Exact wording is required: transcribe all the entries and leave the images out.
##### Given records
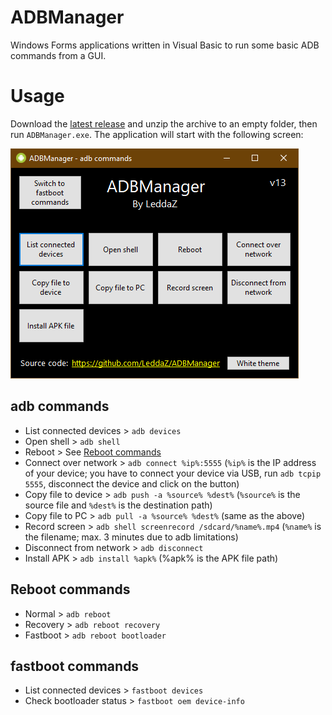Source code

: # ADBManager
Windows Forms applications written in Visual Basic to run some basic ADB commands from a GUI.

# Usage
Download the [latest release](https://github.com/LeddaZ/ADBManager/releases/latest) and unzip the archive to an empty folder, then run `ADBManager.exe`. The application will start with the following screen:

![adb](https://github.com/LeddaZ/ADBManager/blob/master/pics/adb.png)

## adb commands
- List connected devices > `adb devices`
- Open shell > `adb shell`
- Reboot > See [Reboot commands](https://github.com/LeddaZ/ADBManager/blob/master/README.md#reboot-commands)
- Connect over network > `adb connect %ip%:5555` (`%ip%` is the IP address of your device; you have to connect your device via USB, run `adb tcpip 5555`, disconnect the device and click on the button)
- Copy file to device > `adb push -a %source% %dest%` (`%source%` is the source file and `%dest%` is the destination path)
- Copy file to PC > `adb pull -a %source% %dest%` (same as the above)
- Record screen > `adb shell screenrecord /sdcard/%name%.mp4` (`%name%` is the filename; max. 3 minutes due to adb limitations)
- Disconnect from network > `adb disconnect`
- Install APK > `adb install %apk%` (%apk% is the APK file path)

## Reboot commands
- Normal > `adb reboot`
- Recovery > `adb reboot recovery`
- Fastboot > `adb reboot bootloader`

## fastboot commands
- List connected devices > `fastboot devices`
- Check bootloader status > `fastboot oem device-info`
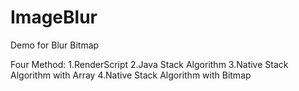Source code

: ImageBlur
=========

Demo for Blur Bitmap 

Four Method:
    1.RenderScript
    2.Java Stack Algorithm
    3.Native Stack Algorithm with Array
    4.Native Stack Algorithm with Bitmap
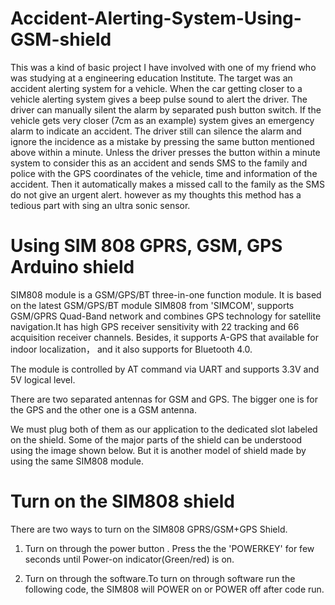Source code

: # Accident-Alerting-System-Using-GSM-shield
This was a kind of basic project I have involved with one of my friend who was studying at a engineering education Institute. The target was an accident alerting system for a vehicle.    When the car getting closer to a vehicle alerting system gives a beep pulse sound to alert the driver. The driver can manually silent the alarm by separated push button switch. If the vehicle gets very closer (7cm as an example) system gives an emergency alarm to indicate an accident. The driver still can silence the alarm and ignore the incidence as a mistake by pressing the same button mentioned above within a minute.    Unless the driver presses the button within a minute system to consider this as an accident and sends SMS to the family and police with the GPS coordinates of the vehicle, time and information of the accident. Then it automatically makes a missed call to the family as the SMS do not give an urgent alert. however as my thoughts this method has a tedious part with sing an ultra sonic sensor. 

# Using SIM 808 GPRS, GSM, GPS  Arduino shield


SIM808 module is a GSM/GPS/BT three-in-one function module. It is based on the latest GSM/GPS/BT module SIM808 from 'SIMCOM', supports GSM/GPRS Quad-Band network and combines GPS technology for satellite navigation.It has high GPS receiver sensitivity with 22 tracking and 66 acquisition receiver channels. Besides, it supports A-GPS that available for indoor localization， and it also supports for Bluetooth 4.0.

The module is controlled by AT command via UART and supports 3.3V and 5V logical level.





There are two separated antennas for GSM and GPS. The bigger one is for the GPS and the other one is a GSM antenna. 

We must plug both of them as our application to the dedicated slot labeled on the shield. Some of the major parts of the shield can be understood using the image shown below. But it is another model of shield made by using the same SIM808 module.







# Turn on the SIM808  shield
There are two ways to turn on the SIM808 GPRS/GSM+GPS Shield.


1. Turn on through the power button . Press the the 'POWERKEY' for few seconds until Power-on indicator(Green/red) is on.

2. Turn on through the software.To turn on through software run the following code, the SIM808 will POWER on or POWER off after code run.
##########
■ The answer ■
Source code

: # ADBManager
Windows Forms applications written in Visual Basic to run some basic ADB commands from a GUI.

# Usage
Download the [latest release](https://github.com/LeddaZ/ADBManager/releases/latest) and unzip the archive to an empty folder, then run `ADBManager.exe`. The application will start with the following screen:

![adb](https://github.com/LeddaZ/ADBManager/blob/master/pics/adb.png)

## adb commands
- List connected devices > `adb devices`
- Open shell > `adb shell`
- Reboot > See [Reboot commands](https://github.com/LeddaZ/ADBManager/blob/master/README.md#reboot-commands)
- Connect over network > `adb connect %ip%:5555` (`%ip%` is the IP address of your device; you have to connect your device via USB, run `adb tcpip 5555`, disconnect the device and click on the button)
- Copy file to device > `adb push -a %source% %dest%` (`%source%` is the source file and `%dest%` is the destination path)
- Copy file to PC > `adb pull -a %source% %dest%` (same as the above)
- Record screen > `adb shell screenrecord /sdcard/%name%.mp4` (`%name%` is the filename; max. 3 minutes due to adb limitations)
- Disconnect from network > `adb disconnect`
- Install APK > `adb install %apk%` (%apk% is the APK file path)

## Reboot commands
- Normal > `adb reboot`
- Recovery > `adb reboot recovery`
- Fastboot > `adb reboot bootloader`

## fastboot commands
- List connected devices > `fastboot devices`
- Check bootloader status > `fastboot oem device-info`
Source code

: ImageBlur
=========

Demo for Blur Bitmap 

Four Method:
    1.RenderScript
    2.Java Stack Algorithm
    3.Native Stack Algorithm with Array
    4.Native Stack Algorithm with Bitmap
Source code

: # Accident-Alerting-System-Using-GSM-shield
This was a kind of basic project I have involved with one of my friend who was studying at a engineering education Institute. The target was an accident alerting system for a vehicle.    When the car getting closer to a vehicle alerting system gives a beep pulse sound to alert the driver. The driver can manually silent the alarm by separated push button switch. If the vehicle gets very closer (7cm as an example) system gives an emergency alarm to indicate an accident. The driver still can silence the alarm and ignore the incidence as a mistake by pressing the same button mentioned above within a minute.    Unless the driver presses the button within a minute system to consider this as an accident and sends SMS to the family and police with the GPS coordinates of the vehicle, time and information of the accident. Then it automatically makes a missed call to the family as the SMS do not give an urgent alert. however as my thoughts this method has a tedious part with sing an ultra sonic sensor. 

# Using SIM 808 GPRS, GSM, GPS  Arduino shield


SIM808 module is a GSM/GPS/BT three-in-one function module. It is based on the latest GSM/GPS/BT module SIM808 from 'SIMCOM', supports GSM/GPRS Quad-Band network and combines GPS technology for satellite navigation.It has high GPS receiver sensitivity with 22 tracking and 66 acquisition receiver channels. Besides, it supports A-GPS that available for indoor localization， and it also supports for Bluetooth 4.0.

The module is controlled by AT command via UART and supports 3.3V and 5V logical level.





There are two separated antennas for GSM and GPS. The bigger one is for the GPS and the other one is a GSM antenna. 

We must plug both of them as our application to the dedicated slot labeled on the shield. Some of the major parts of the shield can be understood using the image shown below. But it is another model of shield made by using the same SIM808 module.







# Turn on the SIM808  shield
There are two ways to turn on the SIM808 GPRS/GSM+GPS Shield.


1. Turn on through the power button . Press the the 'POWERKEY' for few seconds until Power-on indicator(Green/red) is on.

2. Turn on through the software.To turn on through software run the following code, the SIM808 will POWER on or POWER off after code run.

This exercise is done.